Health and Safety Executive Edgar Allen House 241 Glossop Road Sheffield S10 2GW
Covers all South Yorkshire for health & safety issues.
0114 291 2300
0114 291 2379

Environmental Health Department
01709 382 121

Environmental Health Department
0114 273 4611

Environmental Health Department
01302 734 444

Environmental Health Department
01226 772 498

Thursday, 28 June 2007

Quietly flows the Don

The river Don by Lady's Bridge, Sheffield, today.

It is flowing quietly at the moment but the forecast is for heavy rain at the weekend and the danger of more flooding. Apart from that things are getting back to normal.

SINTO is organising its programme of CPD events for the second half of the year. At the moment some of the dates are provisional but I am starting to put information on the SINTO web site. It is a wide ranging programme and there should be something of interest to everyone. I will be posting about individual events in more detail later on. I decide on the courses we are going to run in consultation with the SINTO special interest groups but if you have any suggestions for courses please contact me. It was recently suggested that SINTO should run a course for CILIP Chartership candidates. I will get in touch with the CILIP Career Development Group for Yorkshire & Humber about this but I am keen to do something. If you are a Chartership candidate or know of any please get in touch.

I got into work this morning to find the campus was closed because of impending power cuts. I walked into town, took a picture of the Don (above) on my mobile phone, e-mailed it to myself and then went to the Central Public Library to use the people's network. Here I logged into Blogger to access Sintoblog and downloaded the photo for this post. Nothing remarkable in this and I am still very much a digital immigrant with a very strong accent (see previous posts), but it does show how far we have come in the past few years.

Wednesday, 27 June 2007

Floods of information

I am back in the office today - I was working from home yesterday. My colleague Gilly Pearce was in yesterday so SINTO did not close!

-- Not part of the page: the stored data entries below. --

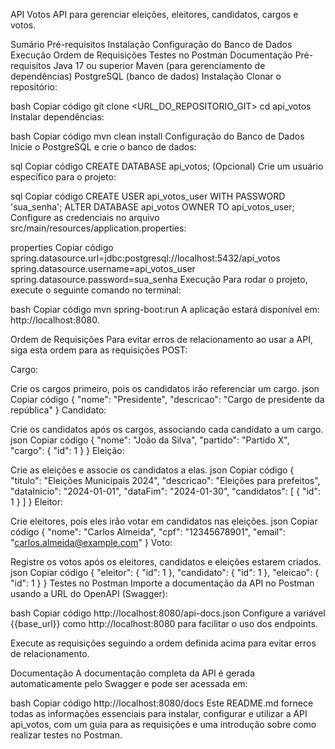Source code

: API Votos
API para gerenciar eleições, eleitores, candidatos, cargos e votos.

Sumário
Pré-requisitos
Instalação
Configuração do Banco de Dados
Execução
Ordem de Requisições
Testes no Postman
Documentação
Pré-requisitos
Java 17 ou superior
Maven (para gerenciamento de dependências)
PostgreSQL (banco de dados)
Instalação
Clonar o repositório:

bash
Copiar código
git clone <URL_DO_REPOSITORIO_GIT>
cd api_votos
Instalar dependências:

bash
Copiar código
mvn clean install
Configuração do Banco de Dados
Inicie o PostgreSQL e crie o banco de dados:

sql
Copiar código
CREATE DATABASE api_votos;
(Opcional) Crie um usuário específico para o projeto:

sql
Copiar código
CREATE USER api_votos_user WITH PASSWORD 'sua_senha';
ALTER DATABASE api_votos OWNER TO api_votos_user;
Configure as credenciais no arquivo src/main/resources/application.properties:

properties
Copiar código
spring.datasource.url=jdbc:postgresql://localhost:5432/api_votos
spring.datasource.username=api_votos_user
spring.datasource.password=sua_senha
Execução
Para rodar o projeto, execute o seguinte comando no terminal:

bash
Copiar código
mvn spring-boot:run
A aplicação estará disponível em: http://localhost:8080.

Ordem de Requisições
Para evitar erros de relacionamento ao usar a API, siga esta ordem para as requisições POST:

Cargo:

Crie os cargos primeiro, pois os candidatos irão referenciar um cargo.
json
Copiar código
{
  "nome": "Presidente",
  "descricao": "Cargo de presidente da república"
}
Candidato:

Crie os candidatos após os cargos, associando cada candidato a um cargo.
json
Copiar código
{
  "nome": "João da Silva",
  "partido": "Partido X",
  "cargo": { "id": 1 }
}
Eleição:

Crie as eleições e associe os candidatos a elas.
json
Copiar código
{
  "titulo": "Eleições Municipais 2024",
  "descricao": "Eleições para prefeitos",
  "dataInicio": "2024-01-01",
  "dataFim": "2024-01-30",
  "candidatos": [ { "id": 1 } ]
}
Eleitor:

Crie eleitores, pois eles irão votar em candidatos nas eleições.
json
Copiar código
{
  "nome": "Carlos Almeida",
  "cpf": "12345678901",
  "email": "carlos.almeida@example.com"
}
Voto:

Registre os votos após os eleitores, candidatos e eleições estarem criados.
json
Copiar código
{
  "eleitor": { "id": 1 },
  "candidato": { "id": 1 },
  "eleicao": { "id": 1 }
}
Testes no Postman
Importe a documentação da API no Postman usando a URL do OpenAPI (Swagger):

bash
Copiar código
http://localhost:8080/api-docs.json
Configure a variável {{base_url}} como http://localhost:8080 para facilitar o uso dos endpoints.

Execute as requisições seguindo a ordem definida acima para evitar erros de relacionamento.

Documentação
A documentação completa da API é gerada automaticamente pelo Swagger e pode ser acessada em:

bash
Copiar código
http://localhost:8080/docs
Este README.md fornece todas as informações essenciais para instalar, configurar e utilizar a API api_votos, com um guia para as requisições e uma introdução sobre como realizar testes no Postman.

It seems that library services in our area escaped without too many problems. Obviously there was a lot of disruption over the past few days but actual damage to buildings has been slight and only a few closures of branch libraries have been reported. However there is the threat of power blackouts in Sheffield today.

One feature of a major incident like these floods is the way in which people need information. At the moment people in Sheffield need to know which roads are open, when the power will come back on and where they can get help. So what is the role of public libraries in providing information?

In a situation like this the first source of information is the media and Radio Sheffield and the other local radio stations provide a vital service. Their web sites, such as BBC South Yorkshire, are an important part of this service.

The local authority web sites such as are another vital source of information and have tried to keep up with the changing situation in the aftermath of the flood.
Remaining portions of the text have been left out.